Estão aqui, na minha mesa da escrivaninha, ao lado do teclado e da tela do computador, as duas obras citadas acima e mais o Livro dos Sonetos e o Livro de Letras. Vinicius é sabidamente um dos melhores letristas da nossa música. Letra de música é aquele texto que é parte da música – talvez por isso tenha esse nome -, ou seja, que se completa e interage com os outros elementos musicais, melodia (criada para ser cantada), acordes, ritmo, timbres, entonação, arranjo, interpretação, pulso, ataque. Num samba-jazz em parceria com Tom Jobim, Só Danço Samba, a letra desliza junto com a melodia: “Só danço samba/só danço samba/vai, vai, vai,vai, vaiiiii/só danço samba/só danço samba/vai//Já dancei o twist até demais/mas não sei/me cansei/do calipso ao chá-chá-chá// Só danço samba…”. Ô, psit: se você leu a letra sem cantar, volte e leia cantando. Ela foi criada para a música.
Agora, cantando com Vinicius e Baden Powell: “O homem que diz “dou” não dá/Porque quem dá mesmo não diz/O homem que diz “vou” não vai/Porque quando foi já não quis/O homem que diz “sou” não é/Porque quem é mesmo é “não sou”/O homem que diz “estou” não está/Porque ninguém está quando quer/Coitado do homem que cai/No canto de Ossanha, traidor/Coitado do homem que vai/Atrás de mandinga de amor…” Aqui, aperto o pause. Parápa Parápa Papá: esse é o esquema métrico-melódico dessa primeira parte. Cada conjunto de sentido tem que caber nele. E Vinicius/Baden vão alternando camonianamente jogos de antíteses em cada partezinha. O resultado é quase zen budista, aquela luta entre o eu e o não-eu.
Ou nessa melodia doce, quase uma cantiga de ninar, composta com Toquinho, de repente uma estrofe tragicômica: “Acordo de manhã, pão sem manteiga/ e muito, muito sangue no jornal/Aí a criançada toda chega/e eu chego a achar Herodes natural…”.
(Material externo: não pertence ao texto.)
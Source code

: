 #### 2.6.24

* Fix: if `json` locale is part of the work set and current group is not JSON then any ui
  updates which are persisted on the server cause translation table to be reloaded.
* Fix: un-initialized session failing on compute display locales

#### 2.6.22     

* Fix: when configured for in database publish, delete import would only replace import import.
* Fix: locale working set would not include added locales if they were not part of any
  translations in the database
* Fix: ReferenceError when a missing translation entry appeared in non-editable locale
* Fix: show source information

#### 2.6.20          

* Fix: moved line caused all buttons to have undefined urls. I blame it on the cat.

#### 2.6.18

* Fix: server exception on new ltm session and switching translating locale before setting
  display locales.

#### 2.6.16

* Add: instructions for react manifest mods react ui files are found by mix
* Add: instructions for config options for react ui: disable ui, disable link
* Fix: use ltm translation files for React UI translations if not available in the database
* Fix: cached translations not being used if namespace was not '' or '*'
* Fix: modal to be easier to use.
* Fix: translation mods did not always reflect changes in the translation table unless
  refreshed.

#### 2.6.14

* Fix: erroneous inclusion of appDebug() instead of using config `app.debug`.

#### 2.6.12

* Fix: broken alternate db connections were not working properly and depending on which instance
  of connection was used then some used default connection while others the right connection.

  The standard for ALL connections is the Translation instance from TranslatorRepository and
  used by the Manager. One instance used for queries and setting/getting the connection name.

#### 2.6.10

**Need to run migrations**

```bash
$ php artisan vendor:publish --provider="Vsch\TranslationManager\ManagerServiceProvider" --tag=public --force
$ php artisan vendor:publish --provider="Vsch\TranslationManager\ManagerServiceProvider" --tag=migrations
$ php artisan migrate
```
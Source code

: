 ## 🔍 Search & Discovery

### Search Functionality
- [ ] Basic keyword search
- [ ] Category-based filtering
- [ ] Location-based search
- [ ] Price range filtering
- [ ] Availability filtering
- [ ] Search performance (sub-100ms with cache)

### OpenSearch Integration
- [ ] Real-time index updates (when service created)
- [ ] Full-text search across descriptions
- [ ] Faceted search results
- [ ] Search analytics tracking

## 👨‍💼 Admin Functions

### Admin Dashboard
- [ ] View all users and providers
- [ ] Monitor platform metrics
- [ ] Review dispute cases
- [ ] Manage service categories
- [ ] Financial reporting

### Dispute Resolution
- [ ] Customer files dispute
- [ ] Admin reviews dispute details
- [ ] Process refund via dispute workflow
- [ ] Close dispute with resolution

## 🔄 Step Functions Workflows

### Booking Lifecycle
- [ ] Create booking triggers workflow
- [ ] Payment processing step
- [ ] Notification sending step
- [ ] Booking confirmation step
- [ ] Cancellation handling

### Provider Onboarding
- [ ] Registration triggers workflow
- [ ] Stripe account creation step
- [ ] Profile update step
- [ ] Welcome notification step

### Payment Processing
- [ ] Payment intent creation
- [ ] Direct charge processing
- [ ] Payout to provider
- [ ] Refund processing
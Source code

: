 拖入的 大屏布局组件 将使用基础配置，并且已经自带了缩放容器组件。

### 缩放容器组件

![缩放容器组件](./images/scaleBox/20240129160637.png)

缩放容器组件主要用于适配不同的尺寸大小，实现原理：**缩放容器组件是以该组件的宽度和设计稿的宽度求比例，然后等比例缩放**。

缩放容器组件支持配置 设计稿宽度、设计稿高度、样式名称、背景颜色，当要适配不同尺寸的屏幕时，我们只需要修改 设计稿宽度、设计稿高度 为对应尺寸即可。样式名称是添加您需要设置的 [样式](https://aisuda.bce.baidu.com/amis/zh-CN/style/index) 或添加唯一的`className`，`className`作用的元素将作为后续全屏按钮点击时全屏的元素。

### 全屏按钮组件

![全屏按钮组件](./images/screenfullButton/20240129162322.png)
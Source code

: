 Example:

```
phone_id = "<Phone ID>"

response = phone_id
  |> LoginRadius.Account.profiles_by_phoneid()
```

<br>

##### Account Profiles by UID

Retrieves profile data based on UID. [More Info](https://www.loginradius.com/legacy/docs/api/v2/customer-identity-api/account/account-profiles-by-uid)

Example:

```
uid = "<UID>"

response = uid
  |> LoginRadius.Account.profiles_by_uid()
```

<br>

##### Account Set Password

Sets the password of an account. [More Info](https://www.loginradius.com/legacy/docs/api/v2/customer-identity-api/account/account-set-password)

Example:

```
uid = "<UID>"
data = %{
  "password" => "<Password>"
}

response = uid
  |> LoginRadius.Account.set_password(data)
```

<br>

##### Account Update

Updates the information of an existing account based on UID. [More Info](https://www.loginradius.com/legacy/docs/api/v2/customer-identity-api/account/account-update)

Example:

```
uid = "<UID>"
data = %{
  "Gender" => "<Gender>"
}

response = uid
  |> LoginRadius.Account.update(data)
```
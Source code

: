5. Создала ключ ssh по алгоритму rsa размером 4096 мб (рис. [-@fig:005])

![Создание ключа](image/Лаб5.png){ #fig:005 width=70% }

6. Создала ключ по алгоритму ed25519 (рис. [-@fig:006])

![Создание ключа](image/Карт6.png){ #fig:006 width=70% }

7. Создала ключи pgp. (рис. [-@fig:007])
Fazer embaixadas dentro da métrica, como o craque que acha um drible num espaço apertado do campo, é especialidade do Vinicius. Assim é na sua produção de sonetos: “Apavorado acordo, em treva. O luar/É como o espectro do meu sonho em mim/E sem destino, e louco, sou o mar/Patético, sonâmbulo e sem fim//Desço na noite, envolto em sono; e os braços/Como ímãs, atraio o firmamento/Enquanto os bruxos, velhos e devassos/Assoviam de mim na voz do vento.//Sou o mar! sou o mar! meu corpo informe/Sem dimensão e sem razão me leva/Para o silêncio onde o Silêncio dorme//Enorme. E como o mar dentro da treva/Num constante arremesso largo e aflito/Eu me espedaço em vão contra o infinito.”.
Até aqui é o Vinicius mais conhecido, o das letras e o dos sonetos. E talvez sua imagem de poeta para a maioria das pessoas esteja nessa produção. Mas relendo os textos da Nova Antologia Poética e, sobretudo, esses reunidos no Poemas Esparsos, reencontramos e encontramos um poeta que realizou como poucos o que pregava Manuel Bandeira na Poética: “todos os ritmos, sobretudo, os inumeráveis”. Ver, por exemplo, o poema Sob o Trópico de Câncer, até então inédito em livro. É um show de ritmos, de versos longos e curtos, estrofe com diálogos, estrofe com refrão, até terminar na espacialização com a palavra câncer repetida descendo na página. Não bastasse a força da realização formal, Vinicius tem uma coragem e uma contundência no dizer, no ir fundo no que se teme, no que dói, coisa que só os grandes autores da história da literatura conseguem, sejam eles poetas ou prosadores. Um trecho: “- Minha senhora, lamento muito, mas é meu dever informá-la de que seu marido tem um câncer no fígado…/- Meu caro senhor, é triste ter de comunicar-lhe, mas sua esposa é portadora de um câncer no útero…/…/É a dura realidade, meu amigo, sua mãe…/-Seu pai é um homem forte, vai aguentar bem a operação….” .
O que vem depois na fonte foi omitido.